WHAT NEEDS TO BE DONE: Every line of the entries below that carries the string "defaultLocation" should be copied.

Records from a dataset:

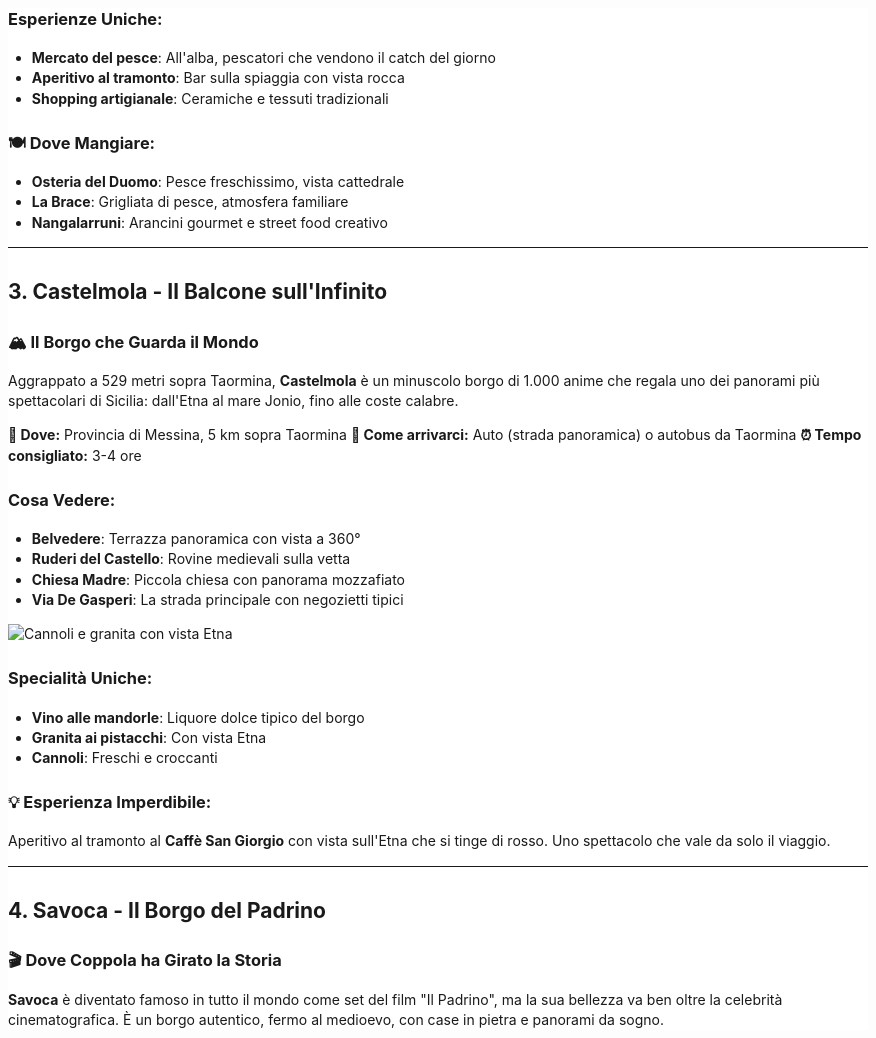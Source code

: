 ### **Esperienze Uniche:**
- **Mercato del pesce**: All'alba, pescatori che vendono il catch del giorno
- **Aperitivo al tramonto**: Bar sulla spiaggia con vista rocca
- **Shopping artigianale**: Ceramiche e tessuti tradizionali

### **🍽️ Dove Mangiare:**
- **Osteria del Duomo**: Pesce freschissimo, vista cattedrale
- **La Brace**: Grigliata di pesce, atmosfera familiare
- **Nangalarruni**: Arancini gourmet e street food creativo

---

## 3. Castelmola - Il Balcone sull'Infinito

### 🏔️ **Il Borgo che Guarda il Mondo**

Aggrappato a 529 metri sopra Taormina, **Castelmola** è un minuscolo borgo di 1.000 anime che regala uno dei panorami più spettacolari di Sicilia: dall'Etna al mare Jonio, fino alle coste calabre.

**📍 Dove:** Provincia di Messina, 5 km sopra Taormina
**🚗 Come arrivarci:** Auto (strada panoramica) o autobus da Taormina
**⏰ Tempo consigliato:** 3-4 ore

### **Cosa Vedere:**
- **Belvedere**: Terrazza panoramica con vista a 360°
- **Ruderi del Castello**: Rovine medievali sulla vetta
- **Chiesa Madre**: Piccola chiesa con panorama mozzafiato
- **Via De Gasperi**: La strada principale con negozietti tipici

![Cannoli e granita con vista Etna](/images/blog/cannoli-granite-etna.jpg)

### **Specialità Uniche:**
- **Vino alle mandorle**: Liquore dolce tipico del borgo
- **Granita ai pistacchi**: Con vista Etna
- **Cannoli**: Freschi e croccanti

### **💡 Esperienza Imperdibile:**
Aperitivo al tramonto al **Caffè San Giorgio** con vista sull'Etna che si tinge di rosso. Uno spettacolo che vale da solo il viaggio.

---

## 4. Savoca - Il Borgo del Padrino

### 🎬 **Dove Coppola ha Girato la Storia**

**Savoca** è diventato famoso in tutto il mondo come set del film "Il Padrino", ma la sua bellezza va ben oltre la celebrità cinematografica. È un borgo autentico, fermo al medioevo, con case in pietra e panorami da sogno.
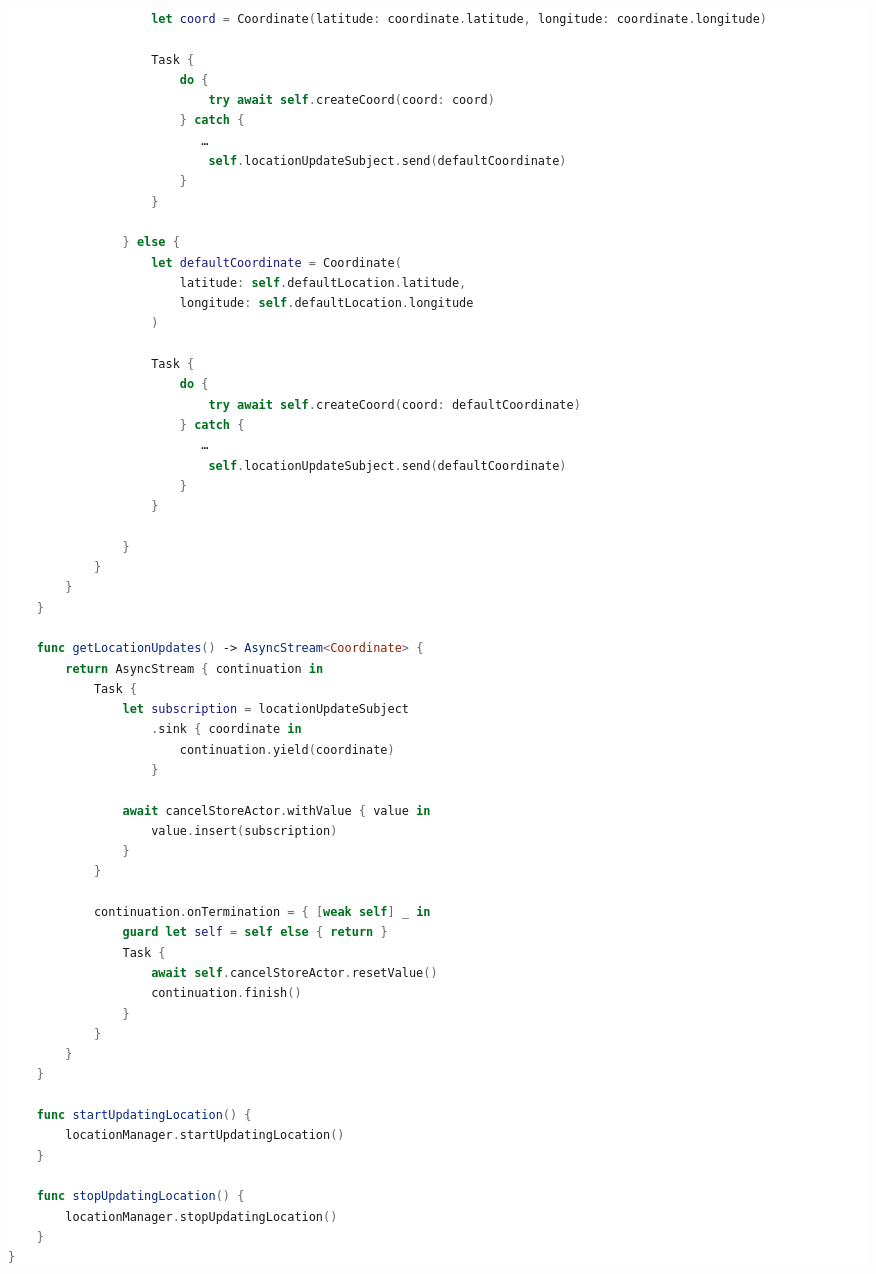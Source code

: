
 ```swift
                    let coord = Coordinate(latitude: coordinate.latitude, longitude: coordinate.longitude)
                    
                    Task {
                        do {
                            try await self.createCoord(coord: coord)
                        } catch {
                           …
                            self.locationUpdateSubject.send(defaultCoordinate)
                        }
                    }
                    
                } else {
                    let defaultCoordinate = Coordinate(
                        latitude: self.defaultLocation.latitude,
                        longitude: self.defaultLocation.longitude
                    )

                    Task {
                        do {
                            try await self.createCoord(coord: defaultCoordinate)
                        } catch {
                           …
                            self.locationUpdateSubject.send(defaultCoordinate)
                        }
                    }
                    
                }
            }
        }
    }
    
    func getLocationUpdates() -> AsyncStream<Coordinate> {
        return AsyncStream { continuation in
            Task {
                let subscription = locationUpdateSubject
                    .sink { coordinate in
                        continuation.yield(coordinate)
                    }
                
                await cancelStoreActor.withValue { value in
                    value.insert(subscription)
                }
            }
            
            continuation.onTermination = { [weak self] _ in
                guard let self = self else { return }
                Task {
                    await self.cancelStoreActor.resetValue()
                    continuation.finish()
                }
            }
        }
    }
    
    func startUpdatingLocation() {
        locationManager.startUpdatingLocation()
    }
    
    func stopUpdatingLocation() {
        locationManager.stopUpdatingLocation()
    }
}
```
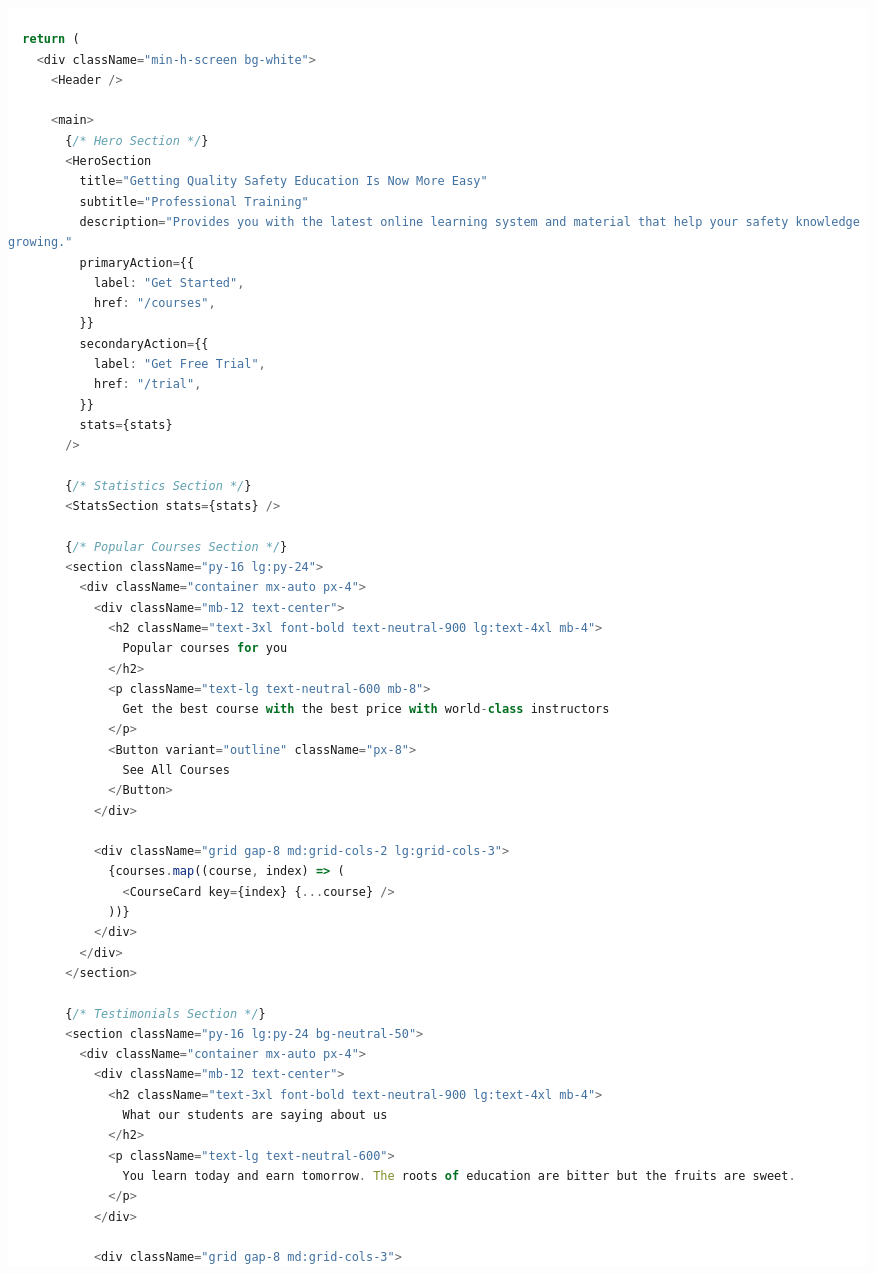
 ```typescript

  return (
    <div className="min-h-screen bg-white">
      <Header />
      
      <main>
        {/* Hero Section */}
        <HeroSection
          title="Getting Quality Safety Education Is Now More Easy"
          subtitle="Professional Training"
          description="Provides you with the latest online learning system and material that help your safety knowledge growing."
          primaryAction={{
            label: "Get Started",
            href: "/courses",
          }}
          secondaryAction={{
            label: "Get Free Trial",
            href: "/trial",
          }}
          stats={stats}
        />

        {/* Statistics Section */}
        <StatsSection stats={stats} />

        {/* Popular Courses Section */}
        <section className="py-16 lg:py-24">
          <div className="container mx-auto px-4">
            <div className="mb-12 text-center">
              <h2 className="text-3xl font-bold text-neutral-900 lg:text-4xl mb-4">
                Popular courses for you
              </h2>
              <p className="text-lg text-neutral-600 mb-8">
                Get the best course with the best price with world-class instructors
              </p>
              <Button variant="outline" className="px-8">
                See All Courses
              </Button>
            </div>
            
            <div className="grid gap-8 md:grid-cols-2 lg:grid-cols-3">
              {courses.map((course, index) => (
                <CourseCard key={index} {...course} />
              ))}
            </div>
          </div>
        </section>

        {/* Testimonials Section */}
        <section className="py-16 lg:py-24 bg-neutral-50">
          <div className="container mx-auto px-4">
            <div className="mb-12 text-center">
              <h2 className="text-3xl font-bold text-neutral-900 lg:text-4xl mb-4">
                What our students are saying about us
              </h2>
              <p className="text-lg text-neutral-600">
                You learn today and earn tomorrow. The roots of education are bitter but the fruits are sweet.
              </p>
            </div>
            
            <div className="grid gap-8 md:grid-cols-3">
```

PROBLEM SOLUTION:
                        latitude: self.defaultLocation.latitude,
                        longitude: self.defaultLocation.longitude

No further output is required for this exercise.